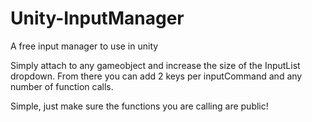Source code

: # Unity-InputManager
A free input manager to use in unity

Simply attach to any gameobject and increase the size of the InputList dropdown.
From there you can add 2 keys per inputCommand and any number of function calls.

Simple, just make sure the functions you are calling are public!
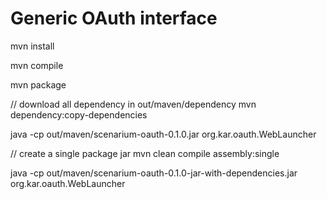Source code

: Generic OAuth interface
=======================


mvn install

mvn compile

mvn package

// download all dependency in out/maven/dependency
mvn dependency:copy-dependencies

java -cp out/maven/scenarium-oauth-0.1.0.jar  org.kar.oauth.WebLauncher


// create a single package jar
mvn clean compile assembly:single



java -cp out/maven/scenarium-oauth-0.1.0-jar-with-dependencies.jar  org.kar.oauth.WebLauncher



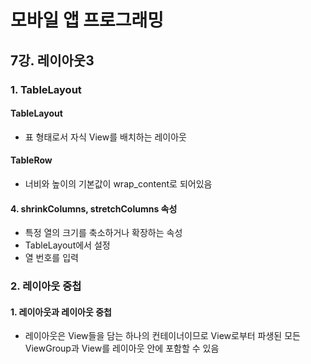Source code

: # 모바일 앱 프로그래밍

## 7강. 레이아웃3

### 1. TableLayout

#### TableLayout

- 표 형태로서 자식 View를 배치하는 레이아웃

#### TableRow

- 너비와 높이의 기본값이 wrap_content로 되어있음

#### 4. shrinkColumns, stretchColumns 속성

- 특정 열의 크기를 축소하거나 확장하는 속성
- TableLayout에서 설정
- 열 번호를 입력

### 2. 레이아웃 중첩

#### 1. 레이아웃과 레이아웃 중첩

- 레이아웃은 View들을 담는 하나의 컨테이너이므로 View로부터 파생된 모든 ViewGroup과 View를 레이아웃 안에 포함할 수 있음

::::

TASK INSTRUCTIONS
Examine the listing above and state the number of lines that contain the word "java", with no further remarks.

ANSWER FOR THIS EXERCISE
2